Saved data entries

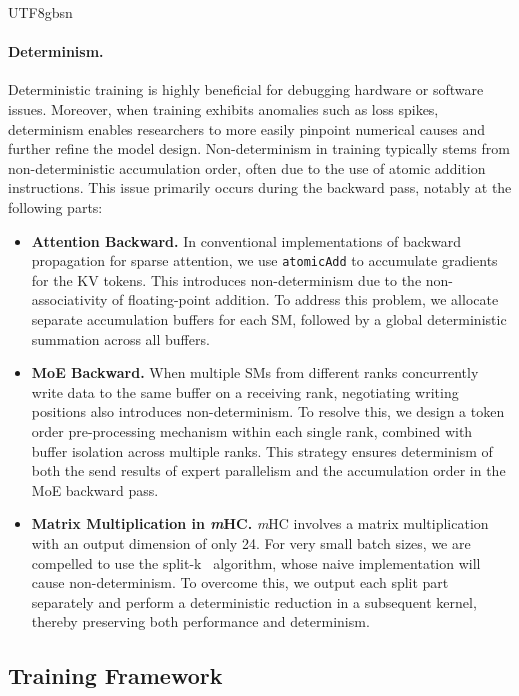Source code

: \documentclass[11pt, a4paper, logo, copyright, nonumbering]{deepseek}
\newcommand{\mhc}{\textit{m}HC}
\begin{document}
\begin{CJK*}{UTF8}{gbsn}
\paragraph{Determinism.}
Deterministic training is highly beneficial for debugging hardware or software issues.
Moreover, when training exhibits anomalies such as loss spikes, determinism enables researchers to more easily pinpoint numerical causes and further refine the model design.
Non-determinism in training typically stems from non-deterministic accumulation order, often due to the use of atomic addition instructions. 
This issue primarily occurs during the backward pass, notably at the following parts:
\begin{itemize}[topsep=0pt]
    \item \textbf{Attention Backward.} 
    In conventional implementations of backward propagation for sparse attention, we use \texttt{atomicAdd} to accumulate gradients for the KV tokens. 
    This introduces non-determinism due to the non-associativity of floating-point addition. 
    To address this problem, we allocate separate accumulation buffers for each SM, followed by a global deterministic summation across all buffers.
    
    \item \textbf{MoE Backward.} 
    When multiple SMs from different ranks concurrently write data to the same buffer on a receiving rank, negotiating writing positions also introduces non-determinism. 
    To resolve this, we design a token order pre-processing mechanism within each single rank, combined with buffer isolation across multiple ranks. 
    This strategy ensures determinism of both the send results of expert parallelism and the accumulation order in the MoE backward pass.

    \item \textbf{Matrix Multiplication in \mhc{}.} 
    \mhc{} involves a matrix multiplication with an output dimension of only 24. 
    For very small batch sizes, we are compelled to use the split-k~\citep{stream_k} algorithm, whose naive implementation will cause non-determinism. 
    To overcome this, we output each split part separately and perform a deterministic reduction in a subsequent kernel, thereby preserving both performance and determinism.
\end{itemize}

\subsection{Training Framework}
\label{subsec:training-framework}


\end{CJK*}
\end{document}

→ Exercise details
Locate the lines above that hold the word "from". Show every one of them.

→ Answer space
Non-determinism in training typically stems from non-deterministic accumulation order, often due to the use of atomic addition instructions. 
    When multiple SMs from different ranks concurrently write data to the same buffer on a receiving rank, negotiating writing positions also introduces non-determinism. 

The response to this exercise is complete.